Михаил Гершензон, автор книги, которая символически определила место московской интеллигенции в отношении совершенно чужого ей класса, некогда обитавшего в столь знакомой Москве, был серьезным критиком этой интеллигенции. В каком-то смысле именно поэтому Гершензон смог сделать столь безошибочный социокультурный жест: он поставил под сомнение основания московской интеллигенции, рассказав о времени, когда в Москве даже духа ее не было. За пять лет до «Грибоедовской Москвы» именно Гершензон стал инициатором самого интеллигентского/антиинтеллигентского коллективного манифеста в русской истории – сборника «Вехи». Если остальные авторы сборника ругали интеллигентов и юных радикалов за примитивность мышления, неумение заниматься «нормальной» профессиональной деятельностью (то есть той, к которой этих людей готовили в университетах), даже обличали их скверную гигиену и жалкую сексуальную жизнь, то Гершензон говорил совсем другое. Семен Франк писал:

 

«Гершензону миросозерцание и интересы русской радикальной интеллигенции представлялись слишком сложными, утонченными, отравленными ненужной роскошью культуры, и он призывал к “опрощению”».

 

Подобного рода опрощение есть признак истинного эстета. Русский интеллигент эстетом не был никогда; оттого и Константин Леонтьев не интеллигент, и Иван Бунин не интеллигент, и Михаил Кузмин не интеллигент. Интеллигент ли на самом деле Гершензон? Оставим этот вопрос для другого рассуждения.
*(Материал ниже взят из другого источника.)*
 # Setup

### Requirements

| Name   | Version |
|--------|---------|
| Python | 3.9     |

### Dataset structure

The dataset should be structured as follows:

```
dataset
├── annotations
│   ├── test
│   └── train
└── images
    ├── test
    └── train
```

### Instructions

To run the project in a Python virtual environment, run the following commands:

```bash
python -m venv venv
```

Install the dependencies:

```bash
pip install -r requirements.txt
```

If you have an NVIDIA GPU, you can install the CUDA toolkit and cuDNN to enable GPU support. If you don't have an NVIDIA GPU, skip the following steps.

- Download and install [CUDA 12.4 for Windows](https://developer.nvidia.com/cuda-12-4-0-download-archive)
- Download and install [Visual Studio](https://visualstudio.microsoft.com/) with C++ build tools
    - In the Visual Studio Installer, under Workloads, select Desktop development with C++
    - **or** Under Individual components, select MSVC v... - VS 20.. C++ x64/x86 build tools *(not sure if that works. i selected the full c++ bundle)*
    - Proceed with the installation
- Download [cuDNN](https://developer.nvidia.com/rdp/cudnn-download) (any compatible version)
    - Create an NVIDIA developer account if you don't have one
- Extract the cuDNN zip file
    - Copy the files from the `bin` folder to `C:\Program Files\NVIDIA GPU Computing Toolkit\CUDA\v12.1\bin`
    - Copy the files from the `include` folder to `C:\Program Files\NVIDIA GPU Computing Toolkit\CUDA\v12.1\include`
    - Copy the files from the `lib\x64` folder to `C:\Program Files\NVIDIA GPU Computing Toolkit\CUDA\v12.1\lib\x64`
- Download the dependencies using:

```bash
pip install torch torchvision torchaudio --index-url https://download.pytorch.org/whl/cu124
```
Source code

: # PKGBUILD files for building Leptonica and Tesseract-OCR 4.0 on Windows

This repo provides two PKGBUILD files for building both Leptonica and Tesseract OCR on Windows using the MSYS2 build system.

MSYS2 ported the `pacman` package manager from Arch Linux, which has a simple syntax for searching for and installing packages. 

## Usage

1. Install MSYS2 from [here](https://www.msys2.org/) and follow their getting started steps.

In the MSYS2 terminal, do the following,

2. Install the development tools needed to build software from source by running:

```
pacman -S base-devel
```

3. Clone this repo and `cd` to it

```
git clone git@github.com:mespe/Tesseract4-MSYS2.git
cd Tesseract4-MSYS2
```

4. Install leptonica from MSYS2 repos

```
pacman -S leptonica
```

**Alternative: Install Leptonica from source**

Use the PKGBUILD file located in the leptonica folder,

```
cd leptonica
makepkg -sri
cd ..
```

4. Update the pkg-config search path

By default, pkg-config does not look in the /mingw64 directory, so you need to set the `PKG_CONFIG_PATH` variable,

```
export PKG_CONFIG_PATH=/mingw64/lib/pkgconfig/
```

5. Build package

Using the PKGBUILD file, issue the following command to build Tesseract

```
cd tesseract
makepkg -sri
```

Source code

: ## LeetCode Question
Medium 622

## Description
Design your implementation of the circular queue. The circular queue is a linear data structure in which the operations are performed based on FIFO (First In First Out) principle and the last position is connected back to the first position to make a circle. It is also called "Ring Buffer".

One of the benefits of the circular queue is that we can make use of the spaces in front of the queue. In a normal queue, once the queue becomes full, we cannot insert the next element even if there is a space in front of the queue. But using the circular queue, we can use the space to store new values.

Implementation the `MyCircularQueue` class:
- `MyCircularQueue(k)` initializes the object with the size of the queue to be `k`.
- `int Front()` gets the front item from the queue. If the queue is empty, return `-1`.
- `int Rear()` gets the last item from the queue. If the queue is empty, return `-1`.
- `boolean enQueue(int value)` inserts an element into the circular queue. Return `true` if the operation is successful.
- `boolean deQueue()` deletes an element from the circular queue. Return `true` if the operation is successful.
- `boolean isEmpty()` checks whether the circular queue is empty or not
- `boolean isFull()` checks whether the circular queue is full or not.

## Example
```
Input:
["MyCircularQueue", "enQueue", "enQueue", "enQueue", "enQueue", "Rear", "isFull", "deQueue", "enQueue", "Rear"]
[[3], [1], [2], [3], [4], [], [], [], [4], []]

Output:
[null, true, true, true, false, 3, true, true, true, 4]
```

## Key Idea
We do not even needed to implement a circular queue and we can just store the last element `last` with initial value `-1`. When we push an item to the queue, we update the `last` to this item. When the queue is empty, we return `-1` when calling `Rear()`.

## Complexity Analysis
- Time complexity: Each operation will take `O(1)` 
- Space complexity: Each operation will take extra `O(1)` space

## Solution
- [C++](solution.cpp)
В 1914 году интеллигенций в России было несколько – после московской появилась петербургская, а затем и провинциальная. У орла на имперском гербе красовались две головы, которые в нашем разговоре могут означать Москву и Петербург. Что же до провинциальной интеллигенции, то ее можно вообразить в виде туловища геральдической птички. Туловище неустанно работало, производя жизнь в стране: доктора лечили, учителя учили, инженеры строили, а две головы пытались производить смыслы всего этого. Смыслы были разные, но с течением времени они сближались. Если для дворянина Пушкина Петербург – «наша прихожая», Москва – «девичья», а поместье – «рабочий кабинет», то в начале прошлого века все перемешалось. Холодный чиновный Петербург вдруг признали «красивым» (благодаря Бенуа и прочим мирискусникам) и даже веселым (тут потрудился Кузмин); Москва же, благодаря усилиям новой буржуазии, становилась современной, теряя свои деревенские черты. Разница оставалась, но перед нами – две разновидности одного и того же; это примерно как сравнить мировоззрение профессорского сына Александра Блока с мировоззрением профессорского сына Андрея Белого. Или символистский журнал «Весы» (Москва) с символистским журналом «Золотое руно» (Петербург).

Русская интеллигенция появилась в Москве потому, что за сто с лишним лет до того царем был Петр I. Он начал насильственное просвещение – и так возник слой работников этого просвещения. Он построил новую столицу, лишив Москву присутствия власти. За сто лет после Петра работники просвещения получили вольную и уже совсем необязательно числились госчиновниками. Интеллигент, пусть даже имеющий постоянную работу, ощущал себя вольным человеком, отдельным от государства. Во второй половине XIX века подобное ощущение было естественным только в одном городе русской части империи – в Москве. Поэтому здесь и только здесь возникла интеллигенция. Чаадаев не мог приехать из-за границы и поселиться в Петербурге. Салонные споры о том, хорош или плох Петр I, немыслимы в непосредственной близи от построенного Петром Адмиралтейства. Уменьшение роли государства и двора в жизни России, ее, как ни странно, дебюрократизация, деэтатизация сделали возможным перенос интеллигентского образа мысли и жизни за пределы Москвы. В этом еще одна причина несколько ностальгической интонации «Грибоедовской Москвы» – та эпоха к 1914 году закончилась дважды: в 1830–1840-х и в конце XIX века. Чего Гершензон не знал, так это того, что через четыре года все опять поменяется. И как поменяется!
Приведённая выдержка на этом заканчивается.